» WHAT THIS TASK INVOLVES:
Only a number is wanted: how many lines in the records below contain "architecture"?

GIVEN RECORDS below:

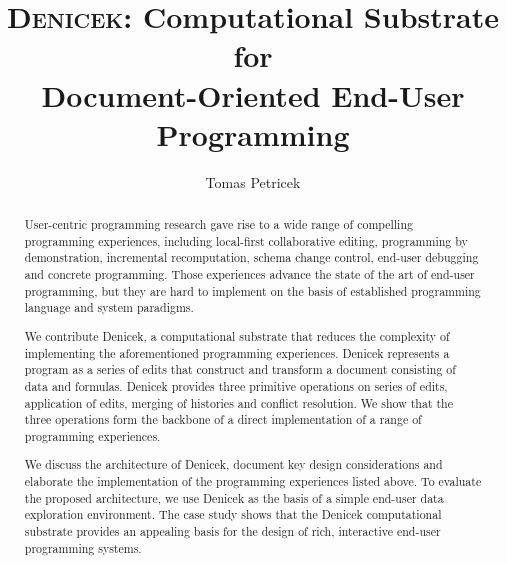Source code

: \documentclass[sigconf,anonymous,screen]{acmart}
\begin{document}
\title[Denicek: Computational Substrate for Document-Oriented End-User
  Programming]{{\scshape Denicek}: Computational Substrate for\\ Document-Oriented End-User Programming}

\author{Tomas Petricek}

\begin{abstract}
User-centric programming research gave rise to a wide range of compelling programming experiences,
including local-first collaborative editing, programming by demonstration, incremental
recomputation, schema change control, end-user debugging and concrete programming.
Those experiences advance the state of the art of end-user programming, but they are hard to
implement on the basis of established programming language and system paradigms.

We contribute Denicek, a computational substrate that reduces the complexity of
implementing the aforementioned programming experiences. Denicek represents a program as a series of edits
that construct and transform a document consisting of data and formulas. Denicek provides three
primitive operations on series of edits, application of edits, merging of histories and conflict resolution.
We show that the three operations form the backbone of a direct implementation of a range of
programming experiences.

We discuss the architecture of Denicek, document key design considerations and elaborate
the implementation of the programming experiences listed above. To evaluate the proposed
architecture, we use Denicek as the basis of a simple end-user data exploration environment.
The case study shows that the Denicek computational substrate provides an appealing basis for the
design of rich, interactive end-user programming systems.
\end{abstract}


\maketitle
\end{document}
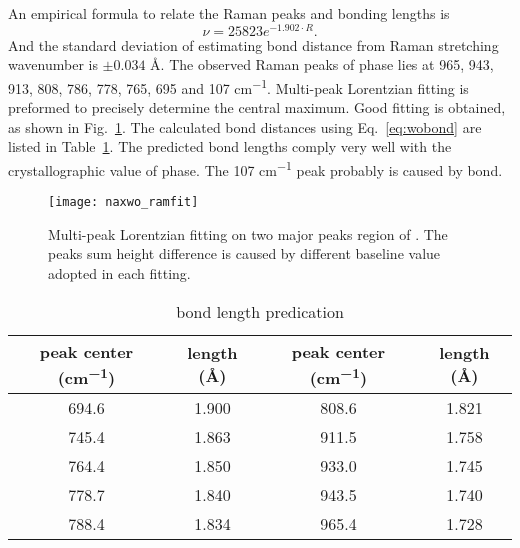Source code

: An empirical formula to relate the Raman peaks and  bonding lengths\cite{Hardcastle1995} is
\begin{equation}\label{eq:wobond}
\nu = 25823 e^{-1.902\cdot R}.
\end{equation}
And the standard deviation of estimating  bond distance from Raman stretching wavenumber is $\pm0.034$ \AA. The observed Raman peaks of  phase lies at 965, 943, 913, 808, 786, 778, 765, 695 and 107 \si{cm^{-1}}. Multi-peak Lorentzian fitting is preformed to precisely determine the central maximum. Good fitting is obtained, as shown in Fig.~\ref{fig:naworamfit}. The calculated  bond distances using Eq.~\ref{eq:wobond} are listed in Table~\ref{tab:nawobond}. The predicted  bond lengths comply very well with the crystallographic value of  phase.\cite{Triantafyllou1999a} The 107 \si{cm^{-1}} peak probably is caused by  bond.
\begin{figure}[htb]
\centering
\texttt{[image: naxwo\_ramfit]}
\caption[ Raman fitting]{Multi-peak Lorentzian fitting on two major peaks region of . The peaks sum height difference is caused by different baseline value adopted in each fitting.}
\label{fig:naworamfit}
\end{figure}

\begin{table}[htb]
\centering
\caption{ bond length predication}\label{tab:nawobond}
\begin{tabular}{cccc}
\toprule
peak center (\si{cm^{-1}}) & length (\AA) & peak center (\si{cm^{-1}}) & length (\AA) \\
\midrule
694.6 & 1.900 &  808.6 &  1.821 \\
745.4 & 1.863 &  911.5 &  1.758 \\
764.4 & 1.850 &  933.0 &  1.745 \\
778.7 & 1.840 &   943.5 & 1.740 \\
788.4 & 1.834 &   965.4 & 1.728 \\
\bottomrule
\end{tabular}
\end{table}



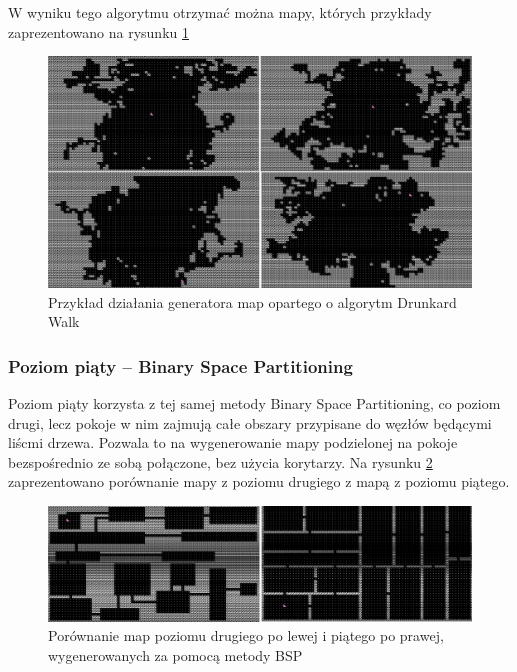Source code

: \documentclass[12pt,twoside]{article}
\begin{document}
W wyniku tego algorytmu otrzymać można mapy, których przykłady zaprezentowano na rysunku \ref{generators:drunkard_walk} 

\FloatBarrier
\begin{figure}[h]
	\centering
	\includegraphics[width=16cm]{images/generators/drunkard_walk.png}
	\caption{Przykład działania generatora map opartego o algorytm Drunkard Walk}
	\label{generators:drunkard_walk}
\end{figure}
\FloatBarrier

\clearpage

\subsubsection{Poziom piąty -- Binary Space Partitioning}
Poziom piąty korzysta z tej samej metody Binary Space Partitioning, co poziom drugi, lecz pokoje w nim zajmują całe obszary przypisane do węzłów będącymi liścmi drzewa. Pozwala to na wygenerowanie mapy podzielonej na pokoje bezspośrednio ze sobą połączone, bez użycia korytarzy. Na rysunku \ref{generators:bsp_diff} zaprezentowano porównanie mapy z poziomu drugiego z mapą z poziomu piątego.
	
\FloatBarrier
\begin{figure}[h]
	\centering
	\includegraphics[width=16cm]{images/generators/bsp_diff.png}
	\caption{Porównanie map poziomu drugiego po lewej i piątego po prawej, wygenerowanych za pomocą metody BSP}
	\label{generators:bsp_diff}
\end{figure}
\FloatBarrier
\end{document}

End of GIVEN RECORDS.

» SOLVED EXERCISE:
2